Kubeflow: Streamlining MLOps With Efficient ML Workflow Management

Soumyadarshan Dash 09 Oct, 2023 • 12 min read

Introduction

Kubeflow, an open-source platform, simplifies machine learning (ML) workflow deployment on Kubernetes, the renowned system for automating containerized application management. It orchestrates tasks across a cluster of computers, ensuring seamless coordination and allowing users to concentrate on their data analysis. Think of Kubeflow as an organizer for various toys (tasks), ensuring they’re in order, while Kubernetes serves as the toy box (infrastructure) to keep them together. This article guides you through an ML model’s end-to-end journey with Kubeflow, elucidating its components and how they streamline workflows. You’ll gain the expertise to manage ML projects efficiently.

Learning Objectives

  • Understand the basics of Kubeflow and its components
  • Understand how to use Kubeflow to manage ML workflows
  • Learn how to deploy Kubeflow on a Kubernetes cluster
  • Learn how to use Kubeflow to train and deploy ML models

 This article was published as a part of the Data Science Blogathon.

What is Kubeflow?

Kubeflow simplifies ML workflow deployment and management on Kubernetes. It offers tools for data scientists to build, train, and deploy models efficiently. Kubeflow handles infrastructure and dependencies, letting them focus on models. It’s versatile, working on any Kubernetes cluster, and its modular design enhances MLOps.

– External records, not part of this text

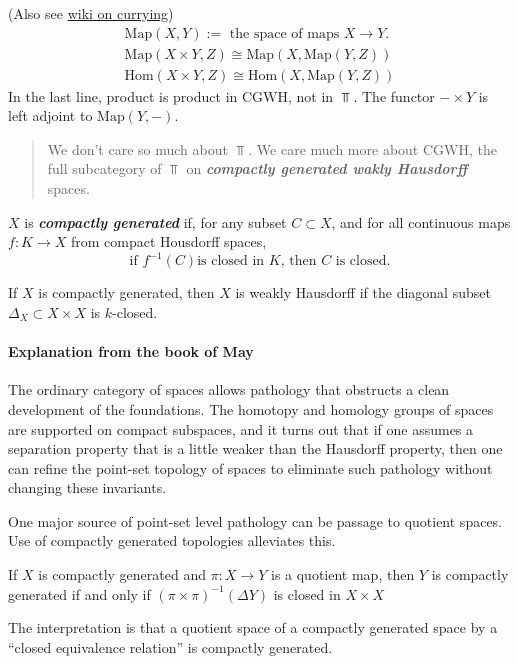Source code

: \begin{remark}
(Also see \href{https://en.wikipedia.org/wiki/Currying#Function_spaces}{wiki on currying})
\begin{align*}
\text{Map}(X,Y):=\text{ the space of maps }X\to Y.\\
\text{Map}(X\times Y,Z)\cong\text{Map}(X,\text{Map}(Y,Z))\\
\text{Hom}(X\times Y,Z)\cong \text{Hom}(X,\text{Map}(Y,Z))
\end{align*}
In the last line, product is product in $\text{CGWH}$, not in $\Top$.
The functor $-\times Y$ is left adjoint to $\text{Map}(Y,-)$.

\begin{quotation}
We don't care so much about $\Top$. We care much more about $\text{CGWH}$, the full subcategory of $\Top$ on \textbf{\textit{compactly generated wakly Hausdorff}} spaces.
\end{quotation}

\begin{definition}
	$X$ is \textbf{\textit{compactly generated}} if, for any subset $C\subset X$, and for all continuous maps $f:K\to X$ from compact Housdorff spaces, \[\text{if } f^{-1}(C) \text{is closed in }K\text{, then } C\text{ is closed}.\]
\end{definition}
\begin{claim}
	If $X$ is compactly generated, then $X$ is weakly Hausdorff if the diagonal subset $\Delta_X\subset X\times X$ is {\color{orange}$k$-closed}.
\end{claim}

\paragraph{Explanation from the book of May} The ordinary category of spaces
allows pathology that obstructs a clean development of the foundations. The
homotopy and homology groups of spaces are supported on compact subspaces, and
it turns out that if one assumes a separation property that is a little weaker
than the Hausdorff property, then one can refine the point-set topology of
spaces to eliminate such pathology without changing these invariants.
	
	One major source of point-set level pathology can be passage to quotient spaces. Use of compactly generated topologies alleviates this.
	\begin{prop}
		If $X$ is compactly generated and $\pi:X\to Y$ is a quotient map, then $Y$ is compactly generated if and only if $(\pi\times \pi)^{-1}(\Delta Y)$ is closed in $X\times X$
	\end{prop}
	The interpretation is that a quotient space of a compactly generated space by a “closed equivalence relation” is compactly generated.


\end{remark}
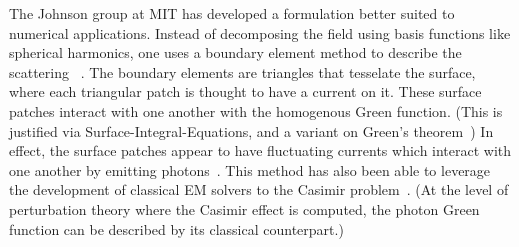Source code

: The Johnson group at MIT has developed a formulation better suited to numerical applications.
Instead of decomposing the field using basis functions like spherical harmonics,
one uses a boundary element method to describe the scattering~
\cite{Rodriguez2007,Rodriguez2007a, Rodriguez2009,Reid2009,Reid2011, Reid2013}.  
The boundary elements are triangles that tesselate the surface, where each triangular patch is 
thought to have a current on it.  
These surface patches interact with one another with the homogenous Green function.  
(This is justified via Surface-Integral-Equations\cite{Stratton1941}, and a variant on Green's theorem~\cite{Emig2004})
In effect, the surface patches appear to have fluctuating currents which interact with one another by emitting 
photons~\cite{Reid2013}.  
This method has also been able to leverage the development of classical EM solvers to the Casimir problem~\cite{Johnson2011}.
(At the level of perturbation theory where the Casimir effect is computed, the photon Green function 
can be described by its classical counterpart.)




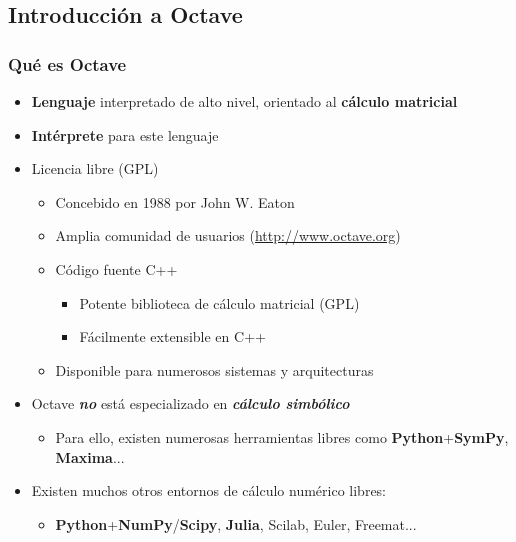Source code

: 
\subsection{Introducción a Octave}


\hypertarget{qu-es-octave-i}{}
\begin{frame}\frametitle{Qué es Octave}
\begin{itemize}
\item {} 
  \textbf{Lenguaje} interpretado de alto nivel, orientado al \textbf{cálculo matricial}

\item {} 
  \textbf{Intérprete} para este lenguaje

\item {} 
Licencia libre (GPL)
\begin{itemize}
\item {} 
Concebido en 1988 por John W. Eaton

\item {} 
Amplia comunidad de usuarios (\href{http://www.octave.org}{http://www.octave.org})

\item {} 
Código fuente C++
\begin{itemize}
\item {} 
Potente biblioteca de cálculo matricial (GPL)

\item {} 
Fácilmente extensible en C++

\end{itemize}

\item {} 
Disponible para numerosos sistemas y arquitecturas

\end{itemize}


\item Octave \emph{\bf no} está especializado en \emph{\bf cálculo simbólico}
    \begin{itemize}
    \item {} Para ello, existen numerosas herramientas libres como
       \textbf{Python}+\textbf{SymPy}, \textbf{Maxima}... 
    \end{itemize}
    
\item 
    Existen muchos otros entornos de cálculo numérico libres:
    \begin{itemize}
      \item {} \textbf{Python}+\textbf{NumPy}/\textbf{Scipy}, \textbf{Julia}, Scilab, Euler, Freemat...    
    \end{itemize}
    
\end{itemize}

\end{frame}


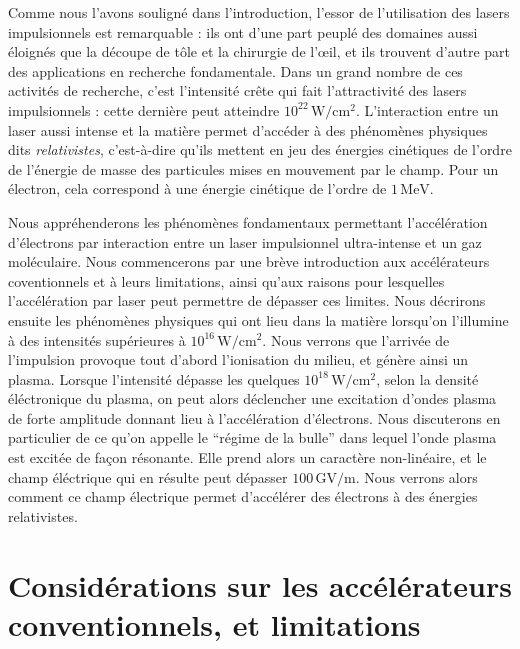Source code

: \documentclass[a4paper]{book}
\begin{document}
Comme nous l'avons souligné dans l'introduction, l'essor de l'utilisation des lasers impulsionnels est remarquable : ils ont d'une part peuplé des domaines aussi éloignés que la découpe de tôle et la chirurgie de l'\oe{}il, et ils trouvent d'autre part des applications en recherche fondamentale. Dans un grand nombre de ces activités de recherche, c'est l'intensité crête qui fait l'attractivité des lasers impulsionnels : cette dernière peut atteindre $10^{22}\,\mathrm{W/cm^2}$. L'interaction entre un laser aussi intense et la matière permet d'accéder à des phénomènes physiques dits \textit{relativistes}, c'est-à-dire qu'ils mettent en jeu des énergies cinétiques de l'ordre de l'énergie de masse des particules mises en mouvement par le champ. Pour un électron, cela correspond à une énergie cinétique de l'ordre de $1\,\mathrm{MeV}$. 


Nous appréhenderons les phénomènes fondamentaux permettant l'accélération d'électrons par interaction entre un laser impulsionnel ultra-intense et un gaz moléculaire. Nous commencerons par une brève introduction aux accélérateurs coventionnels et à leurs limitations, ainsi qu'aux raisons pour lesquelles l'accélération par laser peut permettre de dépasser ces limites. Nous décrirons ensuite les phénomènes physiques qui ont lieu dans la matière lorsqu'on l'illumine à des intensités supérieures à $10^{16}\,\mathrm{W/cm^2}$. Nous verrons que l'arrivée de l'impulsion provoque tout d'abord l'ionisation du milieu, et génère ainsi un plasma. Lorsque l'intensité dépasse les quelques $10^{18}\,\mathrm{W/cm^2}$, selon la densité éléctronique du plasma, on peut alors déclencher une excitation d'ondes plasma de forte amplitude donnant lieu à l'accélération d'électrons. Nous discuterons en particulier de ce qu'on appelle le ``régime de la bulle'' dans lequel l'onde plasma est excitée de façon résonante. Elle prend alors un caractère non-linéaire, et le champ éléctrique qui en résulte peut dépasser $100\,\textrm{GV/m}$. Nous verrons alors comment ce champ électrique permet d'accélérer des électrons à des énergies relativistes.

\section{Considérations sur les accélérateurs conventionnels, et limitations}
\end{document}
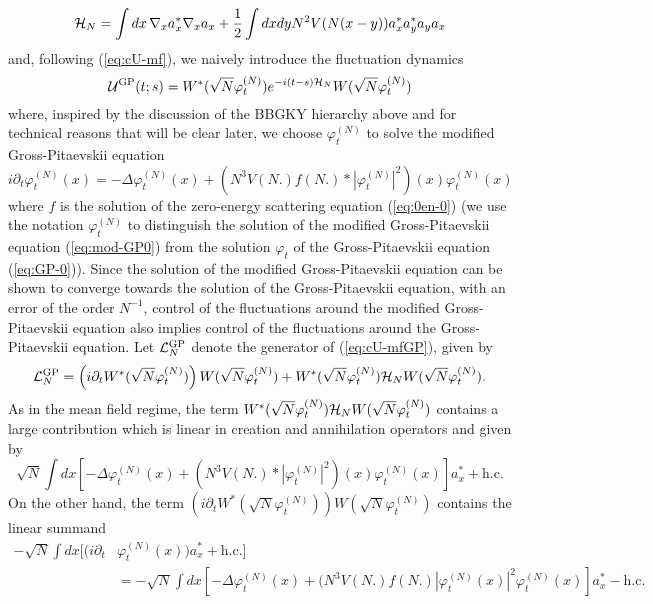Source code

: \documentclass[11pt,a4paper]{article}
\newcommand{\cU}{{\cal U}}
\newcommand{\cH}{{\cal H}}
\newcommand{\cL}{{\cal L}}
\begin{document}
\begin{equation}\label{eq:cHN} \cH_N = \int dx \, \nabla_x a_x^* \nabla_x a_x + \frac{1}{2} \int dx dy N^2 V(N (x-y)) a_x^* a_y^* a_y a_x \end{equation}
and, following (\ref{eq:cU-mf}), we naively introduce the fluctuation dynamics
\begin{equation}\label{eq:cU-mfGP} 
\cU^{\text{GP}} (t;s) = W^* (\sqrt{N} \varphi^{(N)}_t) e^{-i (t-s) \cH_N} W(\sqrt{N} \varphi^{(N)}_t) \end{equation}
where, inspired by the discussion of the BBGKY hierarchy above and for technical reasons that will be clear later, we choose $\varphi^{(N)}_t$ to solve the modified Gross-Pitaevskii equation 
\begin{equation}\label{eq:mod-GP0} i\partial_t \varphi^{(N)}_t (x) = -\Delta \varphi^{(N)}_t (x) + (N^3 V(N.) f(N.) * |\varphi^{(N)}_t|^2) (x) \varphi^{(N)}_t (x) \end{equation}
where $f$ is the solution of the zero-energy scattering equation (\ref{eq:0en-0}) (we use the notation $\varphi_t^{(N)}$ to distinguish the solution of the modified Gross-Pitaevskii equation (\ref{eq:mod-GP0}) from the solution $\varphi_t$ of the Gross-Pitaevskii equation (\ref{eq:GP-0})). Since the solution of the modified Gross-Pitaevskii equation can be shown to converge towards the solution of the Gross-Pitaevskii equation, with an error of the order $N^{-1}$, control of the fluctuations around the modified Gross-Pitaevskii equation also implies control of the fluctuations around the Gross-Pitaevskii equation. Let $\cL_N^{\text{GP}}$ denote the generator of (\ref{eq:cU-mfGP}), given by
\begin{equation}\label{eq:lalelGP}
 \cL_N^{\text{GP}} = \left(i\partial_t W^* (\sqrt{N} \varphi^{(N)}_t)\right) W (\sqrt{N} \varphi^{(N)}_t) + W^* (\sqrt{N} \varphi^{(N)}_t) \cH_N W (\sqrt{N} \varphi^{(N)}_t).
\end{equation}
As in the mean field regime, the term $W^*(\sqrt{N} \varphi^{(N)}_t) \cH_N W(\sqrt{N} \varphi^{(N)}_t)$ contains a large contribution which is linear in creation and annihilation operators and given by
\[ \sqrt{N} \int dx \left[ -\Delta \varphi^{(N)}_t (x) + (N^3 V (N.) * |\varphi^{(N)}_t|^2) (x) \varphi^{(N)}_t (x) \right] a_x^* + \text{h.c.} \] 
On the other hand, the term $\left(i\partial_t W^* (\sqrt{N} \varphi^{(N)}_t)\right) W (\sqrt{N} \varphi^{(N)}_t)$ contains the linear summand
\[ \begin{split} 
- \sqrt{N} \int dx \big[ (i\partial_t &\varphi^{(N)}_t (x)) a_x^* + \text{h.c.}\big]  \\
&=- \sqrt{N} \int dx \left[ -\Delta \varphi^{(N)}_t (x) + (N^3 V(N.) f(N.) |\varphi^{(N)}_t (x)|^2 \varphi^{(N)}_t (x) \right] a_x^* - \text{h.c.}
\end{split}\]
\end{document}
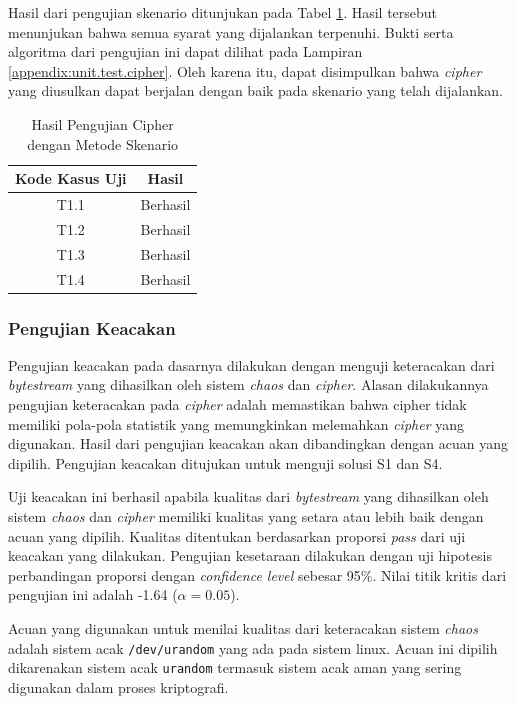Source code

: Hasil dari pengujian skenario ditunjukan pada Tabel \ref{tab:test.result.cipher}. Hasil tersebut menunjukan bahwa semua syarat yang dijalankan terpenuhi. Bukti serta algoritma dari pengujian ini dapat dilihat pada Lampiran \ref{appendix:unit.test.cipher}. Oleh karena itu, dapat disimpulkan bahwa \emph{cipher} yang diusulkan dapat berjalan dengan baik pada skenario yang telah dijalankan.

\begin{table}[!h]
  \centering
  \caption{Hasil Pengujian Cipher dengan Metode Skenario} \label{tab:test.result.cipher}
  \begin{tabular}{|c|c|}
    \hline
    \textbf{Kode Kasus Uji} & \textbf{Hasil} \\ \hline
    T1.1 & Berhasil \\ \hline
    T1.2 & Berhasil \\ \hline
    T1.3 & Berhasil \\ \hline
    T1.4 & Berhasil \\ \hline
  \end{tabular}
\end{table}

\subsubsection{Pengujian Keacakan}

Pengujian keacakan pada dasarnya dilakukan dengan menguji keteracakan dari \emph{bytestream} yang dihasilkan oleh sistem \emph{chaos} dan \emph{cipher}.  Alasan dilakukannya pengujian keteracakan pada \emph{cipher} adalah memastikan bahwa cipher tidak memiliki pola-pola statistik yang memungkinkan melemahkan \emph{cipher} yang digunakan. Hasil dari pengujian keacakan akan dibandingkan dengan acuan yang dipilih. Pengujian keacakan ditujukan untuk menguji solusi S1 dan S4.

Uji keacakan ini berhasil apabila kualitas dari \emph{bytestream} yang dihasilkan oleh sistem \emph{chaos} dan \emph{cipher} memiliki kualitas yang setara atau lebih baik dengan acuan yang dipilih. Kualitas ditentukan berdasarkan proporsi \emph{pass} dari uji keacakan yang dilakukan. Pengujian kesetaraan dilakukan dengan uji hipotesis perbandingan proporsi dengan \emph{confidence level} sebesar 95\%. Nilai titik kritis dari pengujian ini adalah -1.64 ($\alpha = 0.05$).

Acuan yang digunakan untuk menilai kualitas dari keteracakan sistem \emph{chaos} adalah sistem acak \texttt{/dev/urandom} yang ada pada sistem linux. Acuan ini dipilih dikarenakan sistem acak \texttt{urandom} termasuk sistem acak aman yang sering digunakan dalam proses kriptografi.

  • Kubeflow is an open-source project for managing machine learning workflows on Kubernetes.
  • It provides a set of tools and frameworks for data scientists and ML engineers to easily build, train, and deploy ML models.
  • It leverages the power of Kubernetes to manage underlying infrastructure and dependencies.

Deploying Kubeflow on a Kubernetes Cluster

This article will discuss how to deploy Kubeflow using the CLI. Kubeflow can be deployed on any Kubernetes cluster, whether it is on-premises, in the cloud, or at the edge. There are two main ways to deploy Kubeflow:

  • Command-line interface (CLI)
  • The graphical user interface (GUI)

Managing ML Workflows with Kubeflow

  • Kubeflow provides a set of tools foraging ML workflows, including JupyterHub, TensorFlow Job, and Katib
  • JupyterHub allows data scientists to access and run Jupyter notebooks easily
  • TensorFlow Job and Katib provide tools for running distributed training jobs and hyperparameter tuning, respectively

Training and Deploying ML Models with Kubeflow

  • Kubeflow provides a set of tools for training and deploying ML models, including TensorFlow Training, TensorFlow Serving, and Seldon
  • TensorFlow Training allows data scientists to train ML models using TensorFlow easily
  • TensorFlow Serving and Seldon provide tools for deploying trained models to production

Kubeflow Pipeline

  1. Set up a Kubernetes cluster
  2. Install Kubeflow on the cluster
  3. Create a Python script that will be used as the main component of the pipeline
  4. Use the Kubeflow Pipelines SDK to create the pipeline
  5. Run the pipeline
  6. Track the progress and results of the pipeline runs

What is Kubernetes Cluster?

A Kubernetes cluster is like a group of computers that work together to ensure your programs run smoothly. The group comprises two types of computers, the master and the worker. The master computer is like the boss and ensures everything is running as it should be, and the worker computers are like the helpers and do the actual work of running your programs. The master and worker computers talk to each other to ensure everything works correctly. Kubernetes helps you run, manage and scale your computer programs easily and efficiently, just like how a good boss and a team of helpers can make your work easier.

  • Master nodes
  • Worker nodes
  • Etcd
  • Networking

Kubernetes can be installed on-premise, on cloud providers like AWS, GCP, or Azure, or using managed Kubernetes services like EKS, GKE, and AKS.

Master Nodes

Master nodes are like the leaders of the group of computers in a Kubernetes cluster. They ensure everything is running well and decide which computer should do what job. They use special tools like the API server and the kube-scheduler to do this. Think of it like the leaders of a group making a plan and giving jobs to the other members of the group

Kubeflow clusters | master nodes

Worker Nodes

Worker nodes in a Kubernetes cluster function as the workforce, executing programs and ensuring their proper operation. They employ essential tools like kubelet and kube-proxy for this purpose and maintain communication with the master nodes to provide updates on the ongoing tasks. Think of them as group helpers who perform tasks and keep the leaders informed about progress.

Kubeflow | worker nodes

Etcd

Etcd serves as a distributed key-value store utilized by the Kubernetes control plane for storing the cluster’s configuration data. It functions as a central repository where leaders within a Kubernetes cluster keep essential information about the cluster’s setup. This information ensures proper cluster operation and is accessible to all cluster nodes, ensuring consistency. Visualize it as a shared notebook accessible to every group member, facilitating synchronization and alignment of activities within the group.

Kubeflow | load balancer

Networking

Networking in a Kubernetes cluster involves configuring communication among its components, including pods, services, and nodes. Pods, the smallest deployable units, each have their own IP addresses. Services provide access to pods and offer a stable endpoint, known as ClusterIP, accessible only within the cluster.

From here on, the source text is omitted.